Social media provide a fertile ground where conspiracy theories and radical ideas can flourish, reach broad audiences, and sometimes lead to hate or violence beyond the online world itself. QAnon represents a notable example of a political conspiracy that started out on social media but turned mainstream, in part due to public endorsement by influential political figures. Nowadays, QAnon conspiracies often appear in the news, are part of political rhetoric, and are espoused by significant swaths of people in the United States. It is therefore crucial to understand how such a conspiracy took root online, and what led so many social media users to adopt its ideas. In this work, we propose a framework that exploits both social interaction and content signals to uncover evidence of user radicalization or support for QAnon.
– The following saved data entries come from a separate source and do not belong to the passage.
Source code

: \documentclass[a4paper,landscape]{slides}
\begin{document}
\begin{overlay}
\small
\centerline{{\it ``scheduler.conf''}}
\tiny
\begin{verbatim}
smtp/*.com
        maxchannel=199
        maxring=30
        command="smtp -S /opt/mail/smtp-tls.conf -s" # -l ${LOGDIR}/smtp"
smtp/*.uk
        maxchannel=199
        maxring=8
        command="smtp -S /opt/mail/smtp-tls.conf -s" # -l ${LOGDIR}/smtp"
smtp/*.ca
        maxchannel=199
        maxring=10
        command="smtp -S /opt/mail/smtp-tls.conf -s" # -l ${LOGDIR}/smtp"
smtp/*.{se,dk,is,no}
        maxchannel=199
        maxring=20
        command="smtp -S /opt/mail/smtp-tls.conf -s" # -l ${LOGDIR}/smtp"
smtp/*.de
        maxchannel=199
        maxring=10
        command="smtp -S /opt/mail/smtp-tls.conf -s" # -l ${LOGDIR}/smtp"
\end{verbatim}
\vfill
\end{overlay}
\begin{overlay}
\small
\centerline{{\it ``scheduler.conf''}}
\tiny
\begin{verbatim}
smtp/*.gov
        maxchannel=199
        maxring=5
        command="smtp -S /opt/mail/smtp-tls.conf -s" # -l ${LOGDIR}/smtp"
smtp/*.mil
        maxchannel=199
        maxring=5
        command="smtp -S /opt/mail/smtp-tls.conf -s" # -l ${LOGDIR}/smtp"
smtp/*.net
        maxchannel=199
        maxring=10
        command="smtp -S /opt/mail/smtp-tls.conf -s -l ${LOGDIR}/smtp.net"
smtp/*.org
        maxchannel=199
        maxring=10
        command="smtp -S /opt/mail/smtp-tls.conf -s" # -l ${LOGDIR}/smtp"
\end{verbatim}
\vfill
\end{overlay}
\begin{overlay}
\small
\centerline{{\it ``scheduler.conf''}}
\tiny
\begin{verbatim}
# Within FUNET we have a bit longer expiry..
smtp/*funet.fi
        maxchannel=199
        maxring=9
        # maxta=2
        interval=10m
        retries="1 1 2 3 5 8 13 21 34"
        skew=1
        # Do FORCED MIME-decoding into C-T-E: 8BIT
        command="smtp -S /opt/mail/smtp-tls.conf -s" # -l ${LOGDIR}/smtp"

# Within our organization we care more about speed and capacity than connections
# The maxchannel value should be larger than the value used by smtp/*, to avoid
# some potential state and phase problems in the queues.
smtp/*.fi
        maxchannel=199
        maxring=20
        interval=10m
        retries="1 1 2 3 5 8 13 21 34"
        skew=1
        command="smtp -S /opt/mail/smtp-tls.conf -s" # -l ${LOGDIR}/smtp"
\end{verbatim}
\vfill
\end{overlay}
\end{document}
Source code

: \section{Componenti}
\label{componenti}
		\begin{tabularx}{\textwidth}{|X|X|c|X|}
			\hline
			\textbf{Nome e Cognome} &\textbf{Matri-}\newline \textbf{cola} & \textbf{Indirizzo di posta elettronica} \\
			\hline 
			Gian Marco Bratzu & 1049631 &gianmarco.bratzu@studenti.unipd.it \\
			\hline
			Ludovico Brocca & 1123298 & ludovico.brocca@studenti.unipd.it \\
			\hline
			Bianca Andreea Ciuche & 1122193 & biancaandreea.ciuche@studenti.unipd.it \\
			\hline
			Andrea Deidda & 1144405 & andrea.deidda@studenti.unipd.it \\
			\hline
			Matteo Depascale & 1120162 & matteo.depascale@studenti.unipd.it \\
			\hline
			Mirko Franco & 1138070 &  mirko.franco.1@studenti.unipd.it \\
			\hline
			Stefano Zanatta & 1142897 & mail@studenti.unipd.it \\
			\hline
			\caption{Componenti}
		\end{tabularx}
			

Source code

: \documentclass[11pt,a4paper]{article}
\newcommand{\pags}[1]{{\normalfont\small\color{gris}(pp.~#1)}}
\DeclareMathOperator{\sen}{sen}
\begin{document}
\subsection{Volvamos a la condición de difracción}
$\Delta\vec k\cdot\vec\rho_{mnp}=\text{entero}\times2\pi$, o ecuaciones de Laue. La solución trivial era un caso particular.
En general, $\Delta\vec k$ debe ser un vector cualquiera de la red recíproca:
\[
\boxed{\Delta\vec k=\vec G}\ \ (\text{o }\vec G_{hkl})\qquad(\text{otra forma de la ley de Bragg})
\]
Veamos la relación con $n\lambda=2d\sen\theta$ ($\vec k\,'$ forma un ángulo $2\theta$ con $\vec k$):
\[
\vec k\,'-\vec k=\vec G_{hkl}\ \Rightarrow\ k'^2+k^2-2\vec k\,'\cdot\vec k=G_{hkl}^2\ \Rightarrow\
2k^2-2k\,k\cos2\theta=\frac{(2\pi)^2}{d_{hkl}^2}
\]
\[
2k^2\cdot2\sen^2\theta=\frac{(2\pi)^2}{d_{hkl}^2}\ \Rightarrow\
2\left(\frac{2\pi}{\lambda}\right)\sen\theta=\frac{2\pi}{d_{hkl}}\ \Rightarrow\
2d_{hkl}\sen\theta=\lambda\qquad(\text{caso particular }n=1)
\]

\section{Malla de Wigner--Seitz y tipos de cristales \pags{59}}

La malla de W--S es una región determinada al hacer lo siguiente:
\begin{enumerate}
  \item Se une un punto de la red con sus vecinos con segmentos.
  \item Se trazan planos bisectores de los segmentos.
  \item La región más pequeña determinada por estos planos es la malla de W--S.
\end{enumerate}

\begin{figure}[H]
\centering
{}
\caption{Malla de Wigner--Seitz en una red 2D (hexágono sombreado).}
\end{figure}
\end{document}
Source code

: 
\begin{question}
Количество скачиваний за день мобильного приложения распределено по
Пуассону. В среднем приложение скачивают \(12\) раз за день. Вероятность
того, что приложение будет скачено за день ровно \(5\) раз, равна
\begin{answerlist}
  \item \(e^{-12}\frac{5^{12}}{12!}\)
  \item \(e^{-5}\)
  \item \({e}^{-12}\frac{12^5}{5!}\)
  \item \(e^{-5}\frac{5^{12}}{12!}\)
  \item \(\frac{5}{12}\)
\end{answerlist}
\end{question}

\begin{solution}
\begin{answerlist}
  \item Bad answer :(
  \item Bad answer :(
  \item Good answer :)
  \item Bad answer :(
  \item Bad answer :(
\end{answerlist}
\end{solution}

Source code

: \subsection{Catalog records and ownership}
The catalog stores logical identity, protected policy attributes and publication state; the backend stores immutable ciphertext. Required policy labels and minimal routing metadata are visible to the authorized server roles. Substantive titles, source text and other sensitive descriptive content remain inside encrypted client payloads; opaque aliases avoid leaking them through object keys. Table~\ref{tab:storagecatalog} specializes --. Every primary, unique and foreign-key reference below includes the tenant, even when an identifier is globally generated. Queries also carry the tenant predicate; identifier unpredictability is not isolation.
Leveraging a large dataset of 240M tweets collected in the run-up to the 2020 US Presidential election, we define and validate a multivariate metric of radicalization. We use that to separate users in distinct, naturally-emerging, classes of behaviors associated with radicalization processes, from self-declared QAnon supporters to hyper-active conspiracy promoters. We also analyze the impact of Twitter's moderation policies on the interactions among different classes: we discover aspects of moderation that succeed, yielding a substantial reduction in the endorsement received by hyperactive QAnon accounts. But we also uncover where moderation fails, showing how QAnon content amplifiers are not deterred or affected by the Twitter intervention. Our findings refine our understanding of online radicalization processes, reveal effective and ineffective aspects of moderation, and call for the need to further investigate the role social media play in the spread of conspiracies.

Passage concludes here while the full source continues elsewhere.